I found this novel to be a moving and callous narrative of tragedy and painful realism, far more painful than even this far from perfect and infallable narrator deserves.

Let's just say this is not a good introduction to Iain Banks2
I love a lot of Iain Banks books but I can't say I enjoyed this book because it's very heavy going.

I've stuck with him since I picked up The Wasp Factory in the library as a teenager - at a time when it was the only book he'd written - and I was so blown away by it that I got my girlfriend to read it right after me. And of course she loved it, too.

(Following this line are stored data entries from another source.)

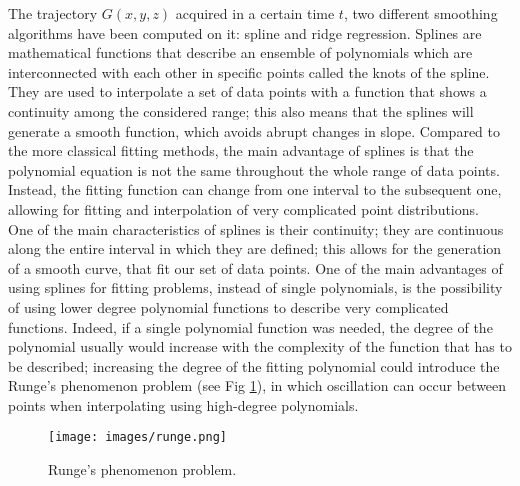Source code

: 
\noindent The trajectory $G(x, y, z)$ acquired in a certain time $t$, two different smoothing algorithms have been computed on it: spline and ridge regression.
Splines are mathematical functions that describe an ensemble of polynomials which are interconnected with each other in specific points called the knots of the spline. They are used to interpolate a set of data points with a function that shows a continuity among the considered range; this also means that the splines will generate a smooth function, which avoids abrupt changes in slope. Compared to the more classical fitting methods, the main advantage of splines is that the polynomial equation is not the same throughout the whole range of data points. Instead, the fitting function can change from one interval to the subsequent one, allowing for fitting and interpolation of very complicated point distributions. \\

\noindent One of the main characteristics of splines is their continuity; they are continuous along the entire interval in which they are defined; this allows for the generation of a smooth curve, that fit our set of data points. One of the main advantages of using splines for fitting problems, instead of single polynomials, is the possibility of using lower degree polynomial functions to describe very complicated functions. Indeed, if a single polynomial function was needed, the degree of the polynomial usually would increase with the complexity of the function that has to be described; increasing the degree of the fitting polynomial could introduce the Runge's phenomenon problem (see Fig \ref{fig:runge}), in which oscillation can occur between points when interpolating using high-degree polynomials. \\

\begin{figure}[H]
	\centering
	\texttt{[image: images/runge.png]}
	\caption[Runge's phenomenon problem.]{Runge's phenomenon problem.}
	\label{fig:runge}
\end{figure}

My girlfriend had become my wife by the time A Song of Stone was published and she read it and said she didn't think much to it, so I guess that put me off and I didn't pick it up and until eight or nine years later. I'm glad I gave it a chance, eventually.

The author clearly took the decision to write in the very verbose voice of detached, decadent aristocrat Abel using the first and second person present tense throughout and as a result sometimes it takes half a page for him to say almost nothing. I freely admit that I might just not be sufficiently literary-minded to appreciate the meticulous and expansive prose. Instead, I found myself occasionally having to re-read passages where my mind had wandered and I suddenly realised I had stopped paying attention to what I was reading and had started thinking about something else entirely.

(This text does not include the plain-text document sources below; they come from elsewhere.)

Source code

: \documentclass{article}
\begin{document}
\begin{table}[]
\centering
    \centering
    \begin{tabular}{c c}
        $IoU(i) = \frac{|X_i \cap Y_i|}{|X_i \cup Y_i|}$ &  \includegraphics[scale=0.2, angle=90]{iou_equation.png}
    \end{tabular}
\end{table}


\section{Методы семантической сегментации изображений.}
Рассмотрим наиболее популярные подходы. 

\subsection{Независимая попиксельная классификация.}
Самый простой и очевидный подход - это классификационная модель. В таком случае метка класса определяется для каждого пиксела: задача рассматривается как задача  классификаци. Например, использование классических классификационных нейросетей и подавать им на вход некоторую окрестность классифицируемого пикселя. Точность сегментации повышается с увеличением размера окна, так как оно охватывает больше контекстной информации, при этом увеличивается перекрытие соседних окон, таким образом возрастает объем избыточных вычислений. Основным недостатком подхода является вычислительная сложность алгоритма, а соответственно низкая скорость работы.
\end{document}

It's more of a novella than a novel and the plot can be summed up in a sentence. The lord and lady of a castle are attempting to flee to safer environs in a time of war when they run into a band of maverick soldiers - led by a formidable young female lieutenant - who take them back to their castle and hold them prisoner there until the castle and its limited resources have exhausted their value and it is time to move on.

There are a number of things about the novel that make it unconventional and as such, to me, in my conservative little world, fairly unsatisfying. The story doesn't have a lot of closure, the history of the characters is unclear, and the wider scenario of society and politics is deliberately ill-defined. In theory that means it's a feast for the imagination, leaving so much for the reader to embellish, but in practice it just means we don't really understand the characters' motivations. We don't know if this is happening in England or, say, Algeria, if it's the present day or 200 years in the future. We don't know for sure if Abel and Morgan are a lord and lady at all - that's just guesswork. We never really learn that much about Morgan, the protagonist's lover and life partner, for instance, because he is rather too self-absorbed to waste much time on her role in the story, except where it impacts on his directly. And that goes for most of the other characters in the story - Abel is like an autistic savant, far too distant to really register what is going on in the minds of others.

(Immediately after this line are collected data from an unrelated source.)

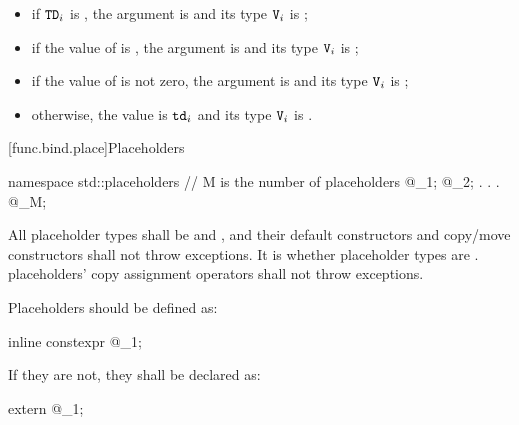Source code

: \begin{itemize}
\item if $\texttt{TD}_i$ is , the
argument is  and its type $\texttt{V}_i$ is ;

\item if the value of 
is , the argument is   and its
type $\texttt{V}_i$ is
;

\item if the value  of 
is not zero, the  argument is 
and its type $\texttt{V}_i$
is ;

\item otherwise, the value is $\texttt{td}_i$ and its type $\texttt{V}_i$
is .
\end{itemize}
%

[func.bind.place]{Placeholders}

%
%
\begin{codeblock}
namespace std::placeholders {
  // M is the  number of placeholders
  @\seebelow@ _1;
  @\seebelow@ _2;
              .
              .
              .
  @\seebelow@ _M;
}
\end{codeblock}

\pnum
All placeholder types shall be  and
, and their default constructors and copy/move
constructors shall not throw exceptions. It is  whether
placeholder types are .  placeholders' copy
assignment operators shall not throw exceptions.

\pnum
Placeholders should be defined as:
\begin{codeblock}
inline constexpr @\unspec@ _1{};
\end{codeblock}
If they are not, they shall be declared as:
\begin{codeblock}
extern @\unspec@ _1;
\end{codeblock}%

On the upside, Banks turns down the purple prose for a handful of action scenes - skirmishes between the soldiers and other roving military units of unknown origin - and there's quite a lot of sex in it, or at least references to it, which helps to keep it interesting. But that's not quite enough. Lengthy novels are often recommended on the grounds that they are unputdownable and therefore there is no reason to be daunted by their bulk. The opposite is true of A Song of Stone. I don't think I've ever made such a meal of so short a novel. I started reading it on March 3rd and I had it hanging around for more than two months, during which it sort of sapped my interest in reading altogether. I plan to read his new book soon and I'm hoping it will act as a sort of antidote.